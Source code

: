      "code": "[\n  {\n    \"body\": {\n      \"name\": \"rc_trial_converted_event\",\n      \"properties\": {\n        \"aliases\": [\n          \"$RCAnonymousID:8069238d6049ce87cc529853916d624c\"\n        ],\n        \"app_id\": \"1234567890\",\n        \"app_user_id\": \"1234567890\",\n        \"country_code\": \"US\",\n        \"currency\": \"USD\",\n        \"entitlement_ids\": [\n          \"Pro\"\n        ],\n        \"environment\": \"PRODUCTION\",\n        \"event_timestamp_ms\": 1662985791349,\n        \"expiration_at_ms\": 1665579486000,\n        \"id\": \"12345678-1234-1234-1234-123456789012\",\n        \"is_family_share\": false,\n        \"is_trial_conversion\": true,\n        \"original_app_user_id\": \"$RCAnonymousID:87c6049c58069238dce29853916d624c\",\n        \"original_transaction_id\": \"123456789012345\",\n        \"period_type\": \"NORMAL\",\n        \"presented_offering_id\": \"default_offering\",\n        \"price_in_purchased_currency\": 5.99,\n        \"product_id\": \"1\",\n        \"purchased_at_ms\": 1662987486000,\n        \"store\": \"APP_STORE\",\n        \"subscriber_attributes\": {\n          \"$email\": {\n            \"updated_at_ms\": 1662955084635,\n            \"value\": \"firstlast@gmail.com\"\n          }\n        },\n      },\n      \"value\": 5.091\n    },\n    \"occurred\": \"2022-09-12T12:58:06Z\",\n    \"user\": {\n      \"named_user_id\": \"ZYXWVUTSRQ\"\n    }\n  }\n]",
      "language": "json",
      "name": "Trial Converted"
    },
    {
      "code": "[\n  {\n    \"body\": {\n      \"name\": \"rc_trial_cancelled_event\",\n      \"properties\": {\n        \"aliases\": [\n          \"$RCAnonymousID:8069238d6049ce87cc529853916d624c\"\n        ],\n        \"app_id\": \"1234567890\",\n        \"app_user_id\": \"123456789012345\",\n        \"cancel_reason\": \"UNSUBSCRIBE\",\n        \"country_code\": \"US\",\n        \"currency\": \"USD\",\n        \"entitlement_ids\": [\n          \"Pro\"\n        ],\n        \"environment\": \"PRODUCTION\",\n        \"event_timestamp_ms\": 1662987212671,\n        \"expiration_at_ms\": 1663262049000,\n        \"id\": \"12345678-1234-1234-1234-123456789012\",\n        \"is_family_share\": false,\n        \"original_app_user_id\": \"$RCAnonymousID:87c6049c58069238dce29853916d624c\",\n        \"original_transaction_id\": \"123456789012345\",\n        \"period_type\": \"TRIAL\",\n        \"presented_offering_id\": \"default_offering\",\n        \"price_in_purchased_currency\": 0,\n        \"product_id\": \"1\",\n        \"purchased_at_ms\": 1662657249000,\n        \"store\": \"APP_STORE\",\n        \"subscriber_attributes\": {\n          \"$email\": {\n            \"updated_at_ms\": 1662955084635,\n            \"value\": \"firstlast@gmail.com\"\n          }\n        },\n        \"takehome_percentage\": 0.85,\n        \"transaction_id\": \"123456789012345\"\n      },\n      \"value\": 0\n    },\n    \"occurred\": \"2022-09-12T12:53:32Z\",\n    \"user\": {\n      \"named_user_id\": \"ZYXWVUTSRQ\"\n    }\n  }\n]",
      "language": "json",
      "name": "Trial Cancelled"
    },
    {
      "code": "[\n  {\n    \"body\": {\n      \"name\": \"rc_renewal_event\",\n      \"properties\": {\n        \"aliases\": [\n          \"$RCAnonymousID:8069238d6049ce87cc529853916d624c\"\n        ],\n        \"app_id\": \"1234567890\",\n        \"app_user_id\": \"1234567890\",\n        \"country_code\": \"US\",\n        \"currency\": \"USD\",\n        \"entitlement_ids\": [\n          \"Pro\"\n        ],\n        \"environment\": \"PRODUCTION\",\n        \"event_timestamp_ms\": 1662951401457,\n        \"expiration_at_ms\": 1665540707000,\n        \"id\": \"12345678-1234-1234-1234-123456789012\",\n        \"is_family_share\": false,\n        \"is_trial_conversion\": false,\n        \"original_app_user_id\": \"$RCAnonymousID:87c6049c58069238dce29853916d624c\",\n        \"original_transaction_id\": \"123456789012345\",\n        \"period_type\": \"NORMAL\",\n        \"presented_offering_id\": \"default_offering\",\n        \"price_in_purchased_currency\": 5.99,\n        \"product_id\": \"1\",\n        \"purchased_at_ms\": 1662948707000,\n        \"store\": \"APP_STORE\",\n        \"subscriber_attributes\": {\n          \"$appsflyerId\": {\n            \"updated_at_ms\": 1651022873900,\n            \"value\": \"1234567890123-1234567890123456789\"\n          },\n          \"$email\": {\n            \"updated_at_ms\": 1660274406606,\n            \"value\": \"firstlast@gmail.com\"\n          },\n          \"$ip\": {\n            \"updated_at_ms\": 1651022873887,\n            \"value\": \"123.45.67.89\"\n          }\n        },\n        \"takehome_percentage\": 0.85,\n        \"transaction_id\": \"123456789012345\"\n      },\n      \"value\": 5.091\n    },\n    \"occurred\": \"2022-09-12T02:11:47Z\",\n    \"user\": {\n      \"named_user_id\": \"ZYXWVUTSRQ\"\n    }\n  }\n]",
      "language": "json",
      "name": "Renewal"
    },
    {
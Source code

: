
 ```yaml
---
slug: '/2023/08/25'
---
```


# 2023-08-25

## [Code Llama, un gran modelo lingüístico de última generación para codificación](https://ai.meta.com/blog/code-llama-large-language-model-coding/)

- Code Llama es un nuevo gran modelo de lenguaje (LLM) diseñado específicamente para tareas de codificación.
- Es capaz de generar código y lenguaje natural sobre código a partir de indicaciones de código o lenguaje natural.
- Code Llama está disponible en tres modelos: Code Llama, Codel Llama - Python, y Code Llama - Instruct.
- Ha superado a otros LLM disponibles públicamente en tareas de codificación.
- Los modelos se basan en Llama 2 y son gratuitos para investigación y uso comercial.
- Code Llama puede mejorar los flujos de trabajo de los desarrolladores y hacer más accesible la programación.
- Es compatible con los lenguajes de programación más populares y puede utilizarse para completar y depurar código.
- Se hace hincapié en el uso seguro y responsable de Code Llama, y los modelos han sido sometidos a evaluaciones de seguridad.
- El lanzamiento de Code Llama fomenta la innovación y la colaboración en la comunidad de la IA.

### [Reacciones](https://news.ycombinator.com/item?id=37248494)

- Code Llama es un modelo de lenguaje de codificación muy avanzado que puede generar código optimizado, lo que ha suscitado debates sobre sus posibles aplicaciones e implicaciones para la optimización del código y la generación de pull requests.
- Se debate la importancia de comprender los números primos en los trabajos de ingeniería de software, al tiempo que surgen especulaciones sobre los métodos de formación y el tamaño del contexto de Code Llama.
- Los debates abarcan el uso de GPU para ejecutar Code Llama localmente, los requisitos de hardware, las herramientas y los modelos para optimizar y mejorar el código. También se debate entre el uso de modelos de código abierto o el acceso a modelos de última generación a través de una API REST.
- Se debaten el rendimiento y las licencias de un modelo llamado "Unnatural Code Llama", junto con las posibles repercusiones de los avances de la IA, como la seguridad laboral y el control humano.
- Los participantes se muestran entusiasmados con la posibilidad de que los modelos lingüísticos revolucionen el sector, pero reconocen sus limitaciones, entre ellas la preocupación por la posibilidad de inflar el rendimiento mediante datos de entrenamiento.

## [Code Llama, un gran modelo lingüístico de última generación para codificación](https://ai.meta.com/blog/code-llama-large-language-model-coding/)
*-*-*
Required work
Lines that contain "programación" should be pulled from the entries above and reported.

Answer box
- Code Llama puede mejorar los flujos de trabajo de los desarrolladores y hacer más accesible la programación.
- Es compatible con los lenguajes de programación más populares y puede utilizarse para completar y depurar código.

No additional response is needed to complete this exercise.